Fraud Detection
Offer Compliance Classification Model
Overview
This document outlines the development and evaluation of a classification model designed to automate and streamline the manual compliance review process for offers on the "Pass Culture" platform. The model aims to predict whether an offer will be validated or rejected based on various offer attributes, thereby reducing the manual workload.
Context
Manually created offers on the "Pass Culture" platform are subjected to a compliance scoring script. Offers that trigger alerts require manual review, leading to a significant volume of offers needing analysis.
Data
Dataset
- The dataset comprises offers that have undergone manual review
- The dataset contains approximately 230,000 offers, with a class imbalance of ~90% validated and ~10% rejected.
Features
The following offer attributes were used as features:
- Textual:
offer_name
offer_description
- Categorical:
offer_subcategory_id
venue_department_code
- Numerical:
stock
stock_price
- Boolean:
outing
physical_goods
- Other:
type
subType
rayon
(product category)macro_rayon
(broader product category)- Offer image
Feature Engineering
- Textual Features: Processed directly by CatBoost.

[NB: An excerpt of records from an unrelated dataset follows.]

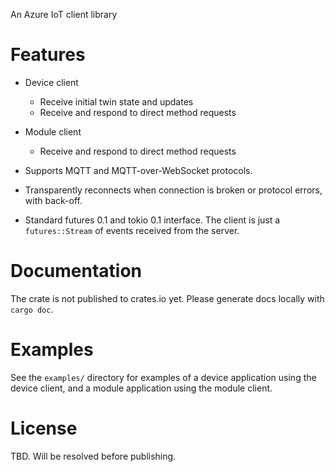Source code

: An Azure IoT client library


# Features

- Device client
	- Receive initial twin state and updates
	- Receive and respond to direct method requests

- Module client
	- Receive and respond to direct method requests

- Supports MQTT and MQTT-over-WebSocket protocols.

- Transparently reconnects when connection is broken or protocol errors, with back-off.

- Standard futures 0.1 and tokio 0.1 interface. The client is just a `futures::Stream` of events received from the server.


# Documentation

The crate is not published to crates.io yet. Please generate docs locally with `cargo doc`.


# Examples

See the `examples/` directory for examples of a device application using the device client, and a module application using the module client.


# License

TBD. Will be resolved before publishing.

- Categorical Features: One-hot encoded.
- Numerical Features: Used as is.
- Image Features: Embedded using a pre-trained model.
Model
Model Architecture
- The model uses the
CatBoostClassifier
from the CatBoost library, which is well-suited for handling a mix of numerical, categorical, and textual features.
Training
- The model was trained on the manually reviewed offer dataset.
- Training temporality is to be reviewed for improvement.
Evaluation
- The model was evaluated using a test set of 22,882 offers (20,187 validated, 2,695 rejected).
Metrics
- Accuracy: 0.95
- Balanced Accuracy: 0.81
- Precision: 0.95
- Recall: 0.99
- Balanced Error Rate: 0.18
Confusion Matrix
- Generated from the test set.
Feature Importance
- SHAP Values: Used to estimate the contribution of each feature to the model's predictions.
- Feature Analysis: Detailed analysis available in the associated notebook.
- Probability Density: Visualization of the probability of offers being validated or rejected, enabling threshold optimization.